--- Material for this exercise ---

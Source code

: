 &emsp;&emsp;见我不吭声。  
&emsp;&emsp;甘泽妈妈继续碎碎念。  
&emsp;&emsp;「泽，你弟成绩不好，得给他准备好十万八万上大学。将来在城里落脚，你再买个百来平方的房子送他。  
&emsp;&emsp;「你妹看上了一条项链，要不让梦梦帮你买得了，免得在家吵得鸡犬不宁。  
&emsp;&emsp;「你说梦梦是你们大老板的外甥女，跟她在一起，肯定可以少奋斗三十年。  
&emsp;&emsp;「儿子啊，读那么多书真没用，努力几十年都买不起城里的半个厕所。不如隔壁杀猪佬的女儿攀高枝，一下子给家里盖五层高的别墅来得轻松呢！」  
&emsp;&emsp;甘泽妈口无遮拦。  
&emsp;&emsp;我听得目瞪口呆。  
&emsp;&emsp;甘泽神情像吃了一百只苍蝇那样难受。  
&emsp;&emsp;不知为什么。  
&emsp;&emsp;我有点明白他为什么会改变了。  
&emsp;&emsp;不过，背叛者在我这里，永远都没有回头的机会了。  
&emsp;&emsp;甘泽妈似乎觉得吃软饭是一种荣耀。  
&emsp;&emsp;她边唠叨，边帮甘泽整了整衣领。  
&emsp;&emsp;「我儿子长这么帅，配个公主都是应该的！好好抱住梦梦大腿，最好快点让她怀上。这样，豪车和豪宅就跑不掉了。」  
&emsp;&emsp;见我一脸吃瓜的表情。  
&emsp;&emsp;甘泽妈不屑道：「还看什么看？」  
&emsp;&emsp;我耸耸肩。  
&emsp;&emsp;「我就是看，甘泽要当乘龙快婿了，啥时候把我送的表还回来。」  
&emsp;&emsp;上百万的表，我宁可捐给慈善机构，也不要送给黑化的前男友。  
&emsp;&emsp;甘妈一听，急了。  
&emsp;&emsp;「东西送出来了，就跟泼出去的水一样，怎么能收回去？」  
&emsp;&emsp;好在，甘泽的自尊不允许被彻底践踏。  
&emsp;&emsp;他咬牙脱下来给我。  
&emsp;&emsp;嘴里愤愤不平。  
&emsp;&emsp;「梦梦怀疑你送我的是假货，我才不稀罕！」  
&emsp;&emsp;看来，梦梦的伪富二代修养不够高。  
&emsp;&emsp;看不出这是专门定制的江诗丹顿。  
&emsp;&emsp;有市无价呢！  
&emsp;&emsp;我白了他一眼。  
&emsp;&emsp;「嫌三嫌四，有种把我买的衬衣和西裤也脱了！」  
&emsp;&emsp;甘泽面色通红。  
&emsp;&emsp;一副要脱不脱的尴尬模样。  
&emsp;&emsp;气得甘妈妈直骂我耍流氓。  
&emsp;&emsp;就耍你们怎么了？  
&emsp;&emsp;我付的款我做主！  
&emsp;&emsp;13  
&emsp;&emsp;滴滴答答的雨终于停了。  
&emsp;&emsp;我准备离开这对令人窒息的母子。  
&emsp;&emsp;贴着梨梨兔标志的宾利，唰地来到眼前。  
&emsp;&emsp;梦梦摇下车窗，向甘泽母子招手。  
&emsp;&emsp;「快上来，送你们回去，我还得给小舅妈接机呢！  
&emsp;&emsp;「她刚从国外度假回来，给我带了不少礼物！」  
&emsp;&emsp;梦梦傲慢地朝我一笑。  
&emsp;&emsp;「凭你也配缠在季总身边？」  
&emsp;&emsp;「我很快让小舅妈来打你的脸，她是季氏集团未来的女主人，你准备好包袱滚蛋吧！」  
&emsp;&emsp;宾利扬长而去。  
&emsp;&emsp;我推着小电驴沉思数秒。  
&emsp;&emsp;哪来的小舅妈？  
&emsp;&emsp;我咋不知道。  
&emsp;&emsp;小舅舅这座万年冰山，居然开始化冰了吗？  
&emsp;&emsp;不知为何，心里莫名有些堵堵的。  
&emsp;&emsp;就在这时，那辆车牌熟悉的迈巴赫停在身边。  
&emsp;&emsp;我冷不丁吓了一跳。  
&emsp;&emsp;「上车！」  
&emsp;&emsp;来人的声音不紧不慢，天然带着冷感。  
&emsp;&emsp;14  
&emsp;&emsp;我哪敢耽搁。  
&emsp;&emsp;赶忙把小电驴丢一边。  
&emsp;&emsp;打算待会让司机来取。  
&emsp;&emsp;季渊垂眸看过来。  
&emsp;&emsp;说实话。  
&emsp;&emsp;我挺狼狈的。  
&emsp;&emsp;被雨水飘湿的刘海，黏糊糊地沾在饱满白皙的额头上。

---

• **Work instruction**
Give back the entire listing verbatim.

• **Task solution**
Source code

: &emsp;&emsp;见我不吭声。  
&emsp;&emsp;甘泽妈妈继续碎碎念。  
&emsp;&emsp;「泽，你弟成绩不好，得给他准备好十万八万上大学。将来在城里落脚，你再买个百来平方的房子送他。  
&emsp;&emsp;「你妹看上了一条项链，要不让梦梦帮你买得了，免得在家吵得鸡犬不宁。  
&emsp;&emsp;「你说梦梦是你们大老板的外甥女，跟她在一起，肯定可以少奋斗三十年。  
&emsp;&emsp;「儿子啊，读那么多书真没用，努力几十年都买不起城里的半个厕所。不如隔壁杀猪佬的女儿攀高枝，一下子给家里盖五层高的别墅来得轻松呢！」  
&emsp;&emsp;甘泽妈口无遮拦。  
&emsp;&emsp;我听得目瞪口呆。  
&emsp;&emsp;甘泽神情像吃了一百只苍蝇那样难受。  
&emsp;&emsp;不知为什么。  
&emsp;&emsp;我有点明白他为什么会改变了。  
&emsp;&emsp;不过，背叛者在我这里，永远都没有回头的机会了。  
&emsp;&emsp;甘泽妈似乎觉得吃软饭是一种荣耀。  
&emsp;&emsp;她边唠叨，边帮甘泽整了整衣领。  
&emsp;&emsp;「我儿子长这么帅，配个公主都是应该的！好好抱住梦梦大腿，最好快点让她怀上。这样，豪车和豪宅就跑不掉了。」  
&emsp;&emsp;见我一脸吃瓜的表情。  
&emsp;&emsp;甘泽妈不屑道：「还看什么看？」  
&emsp;&emsp;我耸耸肩。  
&emsp;&emsp;「我就是看，甘泽要当乘龙快婿了，啥时候把我送的表还回来。」  
&emsp;&emsp;上百万的表，我宁可捐给慈善机构，也不要送给黑化的前男友。  
&emsp;&emsp;甘妈一听，急了。  
&emsp;&emsp;「东西送出来了，就跟泼出去的水一样，怎么能收回去？」  
&emsp;&emsp;好在，甘泽的自尊不允许被彻底践踏。  
&emsp;&emsp;他咬牙脱下来给我。  
&emsp;&emsp;嘴里愤愤不平。  
&emsp;&emsp;「梦梦怀疑你送我的是假货，我才不稀罕！」  
&emsp;&emsp;看来，梦梦的伪富二代修养不够高。  
&emsp;&emsp;看不出这是专门定制的江诗丹顿。  
&emsp;&emsp;有市无价呢！  
&emsp;&emsp;我白了他一眼。  
&emsp;&emsp;「嫌三嫌四，有种把我买的衬衣和西裤也脱了！」  
&emsp;&emsp;甘泽面色通红。  
&emsp;&emsp;一副要脱不脱的尴尬模样。  
&emsp;&emsp;气得甘妈妈直骂我耍流氓。  
&emsp;&emsp;就耍你们怎么了？  
&emsp;&emsp;我付的款我做主！  
&emsp;&emsp;13  
&emsp;&emsp;滴滴答答的雨终于停了。  
&emsp;&emsp;我准备离开这对令人窒息的母子。  
&emsp;&emsp;贴着梨梨兔标志的宾利，唰地来到眼前。  
&emsp;&emsp;梦梦摇下车窗，向甘泽母子招手。  
&emsp;&emsp;「快上来，送你们回去，我还得给小舅妈接机呢！  
&emsp;&emsp;「她刚从国外度假回来，给我带了不少礼物！」  
&emsp;&emsp;梦梦傲慢地朝我一笑。  
&emsp;&emsp;「凭你也配缠在季总身边？」  
&emsp;&emsp;「我很快让小舅妈来打你的脸，她是季氏集团未来的女主人，你准备好包袱滚蛋吧！」  
&emsp;&emsp;宾利扬长而去。  
&emsp;&emsp;我推着小电驴沉思数秒。  
&emsp;&emsp;哪来的小舅妈？  
&emsp;&emsp;我咋不知道。  
&emsp;&emsp;小舅舅这座万年冰山，居然开始化冰了吗？  
&emsp;&emsp;不知为何，心里莫名有些堵堵的。  
&emsp;&emsp;就在这时，那辆车牌熟悉的迈巴赫停在身边。  
&emsp;&emsp;我冷不丁吓了一跳。  
&emsp;&emsp;「上车！」  
&emsp;&emsp;来人的声音不紧不慢，天然带着冷感。  
&emsp;&emsp;14  
&emsp;&emsp;我哪敢耽搁。  
&emsp;&emsp;赶忙把小电驴丢一边。  
&emsp;&emsp;打算待会让司机来取。  
&emsp;&emsp;季渊垂眸看过来。  
&emsp;&emsp;说实话。  
&emsp;&emsp;我挺狼狈的。  
&emsp;&emsp;被雨水飘湿的刘海，黏糊糊地沾在饱满白皙的额头上。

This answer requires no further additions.